Question

I have the following piece of code:

    public void AddHash( int val )
    {
        m_Hash ^= (val & 0x3FFFFFF);
        m_Hash ^= (val >> 26) & 0x3F;
    }

I would like very much to know what the heck it does, but I would be satisfied to know how to build a bool HasHash( int val ) that tells me whether m_Hash has that number or not...

something like this?

    public bool HasHash( int val )
    {
        return (m_Hash & val) == 0;
    }
Was it helpful?

Solution

EDIT to fix the bug that @schnaader found: What it does? This code probably wants to rotate val leftwards (clockwise) by 6 bits and form the ones-complement sum (edit: not the product, as I'd said before) -- the xor -- of that rotated value and the current value of m_Hash to yield a new m_Hash. That new m_Hash will be used the next time AddHash( ) is called.

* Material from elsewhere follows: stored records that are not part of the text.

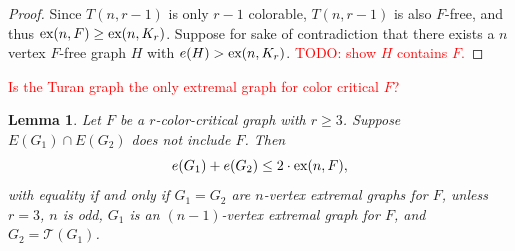 \documentclass[a4paper]{article}
\newtheorem{lemma}[theorem]{Lemma}
\begin{document}
\begin{proof}
  Since $T(n, r - 1)$ is only $r - 1$ colorable, $T(n, r - 1)$ is also $F$-free, and thus
  $\textnormal{ex}(n, F) \geq \textnormal{ex}(n, K_{r})$. Suppose for sake of contradiction that
  there exists a $n$ vertex $F$-free graph $H$ with $e(H) > \textnormal{ex}(n, K_{r})$. 
  \textcolor{red}{TODO: show $H$ contains $F$.}
\end{proof}

\textcolor{red}{Is the Turan graph the only extremal graph for color critical $F$?}

\begin{lemma}
  Let $F$ be a $r$-color-critical graph with $r \geq 3$. Suppose $E(G_1) \cap E(G_2)$ does not
  include $F$. Then
  \[
    e(G_1) + e(G_2) \leq 2 \cdot \textnormal{ex}(n, F),
  \]
  with equality if and only if $G_1 = G_2$ are $n$-vertex extremal graphs for $F$, unless $r = 3$,
  $n$ is odd, $G_1$ is an $(n - 1)$-vertex extremal graph for $F$, and $G_2 = \mathcal{T}(G_1)$. 
\end{lemma}
\end{document}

However, the code as written has a bug: it rotates only the high-order 6 bits of val leftwards, leaving in place the low-order 26 bits of val. The code then xors together three values:

  1. the new low-order (old high-order) 6 bits of val;
  2. the original, unshifted low-order 26 bits of val; and
  3. the current value of m_Hash

leaving the result in m_Hash.

How does it do it? You can just map it out and emulate it:

  1. val & 0x3FFFFFF means extract the low-order 26 bits of val.
  2. xor those 26 bits with the current value of m_Hash

  3. now shift val rightwards such that the low-order 26 bits drop off the low-order end, leaving what used to be the high-order 6 bits of val in the low-order 6 bits of val.

  4. Mask with 0x3f to extract only those low-order 6 bits (in case some extraneous bits got shifted into the high order part of val).
  5. xor those low-order 6 bits with the current value of m_Hash to give the new m_Hash.

You know that rotating and exclusive-oring are common operations in calculating a hash.

EDIT: @schnaader pointed out the bug in the original code: that code forgot to do the other leg of the rotate: shifting the low-order 26 bits left by 6. To fix that, the code should read something like:

public void AddHash( int val )
{
  m_Hash ^= ((val & 0x3FFFFFF) << 6);
  m_Hash ^= (val >> 26) & 0x3F;
}

As to your HasHash( ) function: you should know that saying

return (m_Hash & val) == 0;

will return TRUE under many conditions, including some you might not want. For example, the function will return TRUE if m_Hash == 0xC0 and val == 0x03.

OTHER TIPS

What the code does

It takes the last 26 bits of val and combines it with m_Hash using XOR. After that, it combines this with the first 6 bits of val. So an integer with 32 bits length will be reduced to 26 bits. According to the pigeonhole principle, this is not reversible.

HasHash function

So you won't be able to create a HasHash function even if you only called AddHash just once, because multiple input values in val will result in the same m_hash value.